- **WHAT TO DO**
Pull each line containing "module" out of the data and copy it.

= = = = = = =

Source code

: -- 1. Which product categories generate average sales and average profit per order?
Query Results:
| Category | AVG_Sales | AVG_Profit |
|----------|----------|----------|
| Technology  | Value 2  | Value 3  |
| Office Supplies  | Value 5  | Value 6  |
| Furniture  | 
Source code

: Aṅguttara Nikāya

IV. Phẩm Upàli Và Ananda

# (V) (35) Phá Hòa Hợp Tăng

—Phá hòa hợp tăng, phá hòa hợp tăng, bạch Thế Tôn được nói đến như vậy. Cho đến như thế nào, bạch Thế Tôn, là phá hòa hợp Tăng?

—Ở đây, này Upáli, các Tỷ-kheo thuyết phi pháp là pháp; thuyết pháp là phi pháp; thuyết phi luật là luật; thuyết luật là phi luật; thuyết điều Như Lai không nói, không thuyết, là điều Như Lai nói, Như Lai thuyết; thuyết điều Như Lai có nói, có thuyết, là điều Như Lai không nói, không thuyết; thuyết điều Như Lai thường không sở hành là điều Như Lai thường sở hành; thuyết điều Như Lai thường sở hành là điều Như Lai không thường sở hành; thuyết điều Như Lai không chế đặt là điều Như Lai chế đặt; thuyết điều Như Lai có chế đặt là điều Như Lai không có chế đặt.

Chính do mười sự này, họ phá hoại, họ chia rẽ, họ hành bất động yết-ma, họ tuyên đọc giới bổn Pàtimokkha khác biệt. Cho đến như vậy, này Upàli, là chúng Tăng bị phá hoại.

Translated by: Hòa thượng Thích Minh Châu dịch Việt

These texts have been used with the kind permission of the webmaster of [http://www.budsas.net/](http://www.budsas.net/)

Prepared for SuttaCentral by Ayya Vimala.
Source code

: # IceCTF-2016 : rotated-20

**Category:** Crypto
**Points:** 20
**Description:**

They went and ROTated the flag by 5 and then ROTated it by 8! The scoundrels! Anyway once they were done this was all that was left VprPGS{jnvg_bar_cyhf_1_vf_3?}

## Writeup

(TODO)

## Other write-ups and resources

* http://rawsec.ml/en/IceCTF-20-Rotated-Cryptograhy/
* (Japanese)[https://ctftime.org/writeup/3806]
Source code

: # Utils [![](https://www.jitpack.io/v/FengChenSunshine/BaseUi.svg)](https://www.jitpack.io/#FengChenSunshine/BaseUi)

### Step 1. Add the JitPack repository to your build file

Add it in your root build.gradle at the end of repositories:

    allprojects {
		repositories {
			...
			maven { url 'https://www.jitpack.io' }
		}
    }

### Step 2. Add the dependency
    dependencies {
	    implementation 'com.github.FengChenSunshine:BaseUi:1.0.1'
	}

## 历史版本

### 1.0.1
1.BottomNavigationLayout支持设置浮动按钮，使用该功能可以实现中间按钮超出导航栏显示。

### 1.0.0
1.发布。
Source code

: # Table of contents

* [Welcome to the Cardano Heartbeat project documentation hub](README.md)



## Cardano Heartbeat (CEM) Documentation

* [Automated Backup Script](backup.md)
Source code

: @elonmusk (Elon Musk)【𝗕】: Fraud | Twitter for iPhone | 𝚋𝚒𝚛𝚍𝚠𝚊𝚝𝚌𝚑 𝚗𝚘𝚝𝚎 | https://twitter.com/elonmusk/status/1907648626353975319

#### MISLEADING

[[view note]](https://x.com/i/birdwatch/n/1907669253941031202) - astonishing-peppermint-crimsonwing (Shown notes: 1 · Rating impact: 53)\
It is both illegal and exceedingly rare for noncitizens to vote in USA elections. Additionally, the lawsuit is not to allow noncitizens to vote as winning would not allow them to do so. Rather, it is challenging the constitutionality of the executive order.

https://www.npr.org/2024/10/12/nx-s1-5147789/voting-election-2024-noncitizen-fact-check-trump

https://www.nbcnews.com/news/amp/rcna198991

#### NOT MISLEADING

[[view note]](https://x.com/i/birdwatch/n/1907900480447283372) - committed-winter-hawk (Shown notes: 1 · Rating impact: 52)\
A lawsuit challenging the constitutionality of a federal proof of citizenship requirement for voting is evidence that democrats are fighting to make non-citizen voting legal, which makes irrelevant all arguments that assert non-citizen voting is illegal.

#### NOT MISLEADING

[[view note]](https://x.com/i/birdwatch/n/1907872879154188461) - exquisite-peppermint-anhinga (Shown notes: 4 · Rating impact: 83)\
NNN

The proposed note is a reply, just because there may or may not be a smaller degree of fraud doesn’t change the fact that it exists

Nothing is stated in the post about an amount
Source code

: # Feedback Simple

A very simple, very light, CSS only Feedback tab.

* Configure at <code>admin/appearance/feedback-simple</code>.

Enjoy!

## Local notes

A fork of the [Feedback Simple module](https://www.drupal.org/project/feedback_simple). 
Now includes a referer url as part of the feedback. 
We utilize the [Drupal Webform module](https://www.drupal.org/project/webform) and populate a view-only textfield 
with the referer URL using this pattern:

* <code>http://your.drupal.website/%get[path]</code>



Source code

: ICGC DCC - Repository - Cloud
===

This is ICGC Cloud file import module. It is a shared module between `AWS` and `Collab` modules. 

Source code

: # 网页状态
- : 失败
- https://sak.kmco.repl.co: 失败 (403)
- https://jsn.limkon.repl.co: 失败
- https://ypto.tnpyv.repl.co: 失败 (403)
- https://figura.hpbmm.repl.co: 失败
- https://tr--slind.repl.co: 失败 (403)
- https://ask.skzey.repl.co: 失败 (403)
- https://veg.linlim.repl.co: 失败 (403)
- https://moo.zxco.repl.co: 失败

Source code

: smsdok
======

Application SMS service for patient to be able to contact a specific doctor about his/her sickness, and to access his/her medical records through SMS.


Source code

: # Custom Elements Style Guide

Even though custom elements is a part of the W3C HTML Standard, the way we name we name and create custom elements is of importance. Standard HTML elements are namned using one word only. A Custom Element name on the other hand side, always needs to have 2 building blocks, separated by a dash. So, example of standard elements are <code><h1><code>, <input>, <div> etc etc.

= = = = = = =

- **SOLUTION BELOW**
A fork of the [Feedback Simple module](https://www.drupal.org/project/feedback_simple). 
We utilize the [Drupal Webform module](https://www.drupal.org/project/webform) and populate a view-only textfield 
This is ICGC Cloud file import module. It is a shared module between `AWS` and `Collab` modules. 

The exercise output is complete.